The Kings’ quality win, their second in six chances against the Central Division’s tremendous triumvirate of Colorado, Dallas and Minnesota, was their third triumph in 11 games overall.

    Samuel Helenius scored a goal, as did Adrian Kempe, Corey Perry and Quinton Byfield, who tacked on an assist. Darcy Kuemper stopped 24 shots. Brandt Clarke netted the shootout-winning conversion.

    Matt Boldy, Jake Middleton, Joel Eriksson Ek and Brock Faber each had a goal for Minnesota, with Faber adding a helper. Jesper Wallstedt halted 34 pucks.

    In overtime, Clarke nearly set up Anže Kopitar for a winner but the pass sailed by him, setting up a two-on-one rush the other way, wherein Kuemper robbed Faber, one of multiple stellar stops in OT for the Canadian Olympian to be. The Kings also finished the bonus session with 92 seconds of four-on-three power play, but the game headed to a shootout nevertheless.

    The Wild won in a shootout, 4-3, on Oct. 13. This time, Kempe converted off a low shot before Boldy deked Kuemper to score off his backhand, continuing the theme of response and reciprocity. Clarke then settled a rolling puck during his attempt, patiently approaching to rifle in the suspense-ending game-winner.

    Minnesota scored a super-ball goal with 2:57 showing on the clock, off a shot that hit Kevin Fiala’s skate and then Boldy in front before caroming into the net.

    With 7:51 remaining in regulation, Fiala, the former Wild winger, drew a crowd before spotting Helenius coming off the bench. His five-hole goal was his first of the season and gave the Kings a 4-3 edge.

    At the 4:56 mark of the closing frame, the Kings had gone up when Byfield’s shot, forced miles wide and off the end boards, hit the posterior of Wallstedt and ended up going in the net off of Ryan Hartman during a scramble. The own goal was credited to Byfield, giving him an accidental goal and an accidental assist on Saturday.

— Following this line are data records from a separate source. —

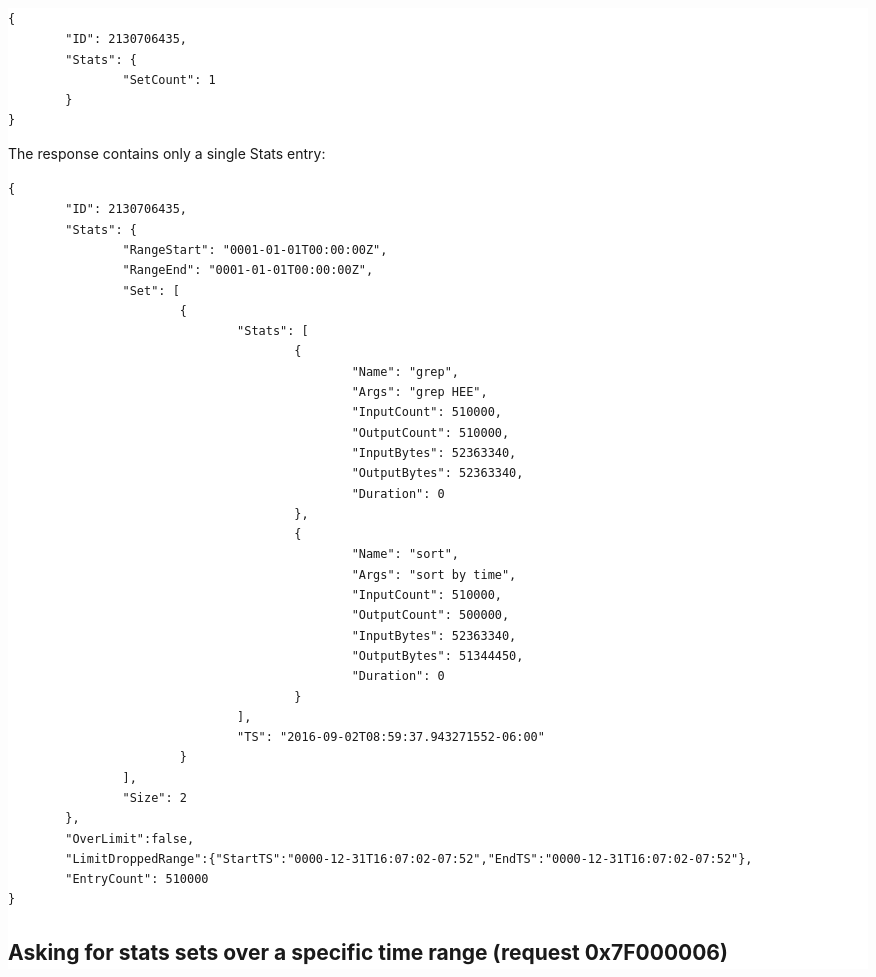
 ```
{
        "ID": 2130706435,
        "Stats": {
                "SetCount": 1
        }
}
```

The response contains only a single Stats entry:

```
{
        "ID": 2130706435,
        "Stats": {
                "RangeStart": "0001-01-01T00:00:00Z",
                "RangeEnd": "0001-01-01T00:00:00Z",
                "Set": [
                        {
                                "Stats": [
                                        {
                                                "Name": "grep",
                                                "Args": "grep HEE",
                                                "InputCount": 510000,
                                                "OutputCount": 510000,
                                                "InputBytes": 52363340,
                                                "OutputBytes": 52363340,
                                                "Duration": 0
                                        },
                                        {
                                                "Name": "sort",
                                                "Args": "sort by time",
                                                "InputCount": 510000,
                                                "OutputCount": 500000,
                                                "InputBytes": 52363340,
                                                "OutputBytes": 51344450,
                                                "Duration": 0
                                        }
                                ],
                                "TS": "2016-09-02T08:59:37.943271552-06:00"
                        }
                ],
                "Size": 2
        },
        "OverLimit":false,
        "LimitDroppedRange":{"StartTS":"0000-12-31T16:07:02-07:52","EndTS":"0000-12-31T16:07:02-07:52"},
        "EntryCount": 510000
}
```

## Asking for stats sets over a specific time range (request 0x7F000006)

    It was the Kings’ longest-lived lead of the bout, 2:39.

    Faber, the former Kings prospect, finished a tic-tac-toe play off the rush uncontested to tie it up anew.

    The second period was scoreless for nearly 17 minutes, thanks to a diving play at the goal line by Mikey Anderson and a breakaway save on Kirill Karpizov by Kuemper, as well as some sound netminding from Wallstedt.

    Yet the two sides would trade blows, as they did in the first period, this time on the power play.

    With 3:03 remaining, the Kings converted with the extra man for the fourth straight game, their season-long streak. With a screener at each post, Byfield sent a low-flying shot that was headed wide of the far post. Though Perry’s stick was tied up effectively by Marcus Foligno, he reached his hand out ever so slightly to deflect the puck home off his glove. Perry has heated back up with six points during his four-game streak.

    But just 86 seconds later, Minnesota equalized after the second penalty of the period for Byfield, who also drew an infraction.

    Quinn Hughes calmly went back for a puck before casually making a three-line pass that split Kempe and Joel Edmundson to send Eriksson Ek in for a partial breakaway tally.

    The Kings played an analytically strong opening stanza, mounted an 11-5 shot edge, and tried to take advantage of Minnesota having played 22½ hours earlier. In the end, the 20 minutes represented a swap of goals.

    The Kings kicked it off with a goal off their forecheck, 6:08 after the puck dropped.

    Anže Kopitar stripped Hughes behind the net and found Kempe for a kneeling one-timer from close range.

    But 2:20 later, Minnesota knotted it up and that 1-1 count would stand at the intermission.

    Byfield and Warren Foegele just could not get on the same page. First, Byfield tried to rim the puck around, but the pass went nowhere after Foegele was late attempting to pursue it. When Minnesota recovered the puck, both Byfield and Foegele went to Eriksson Ek, leaving Middleton wide open at the left point, a snapper that leveled the match.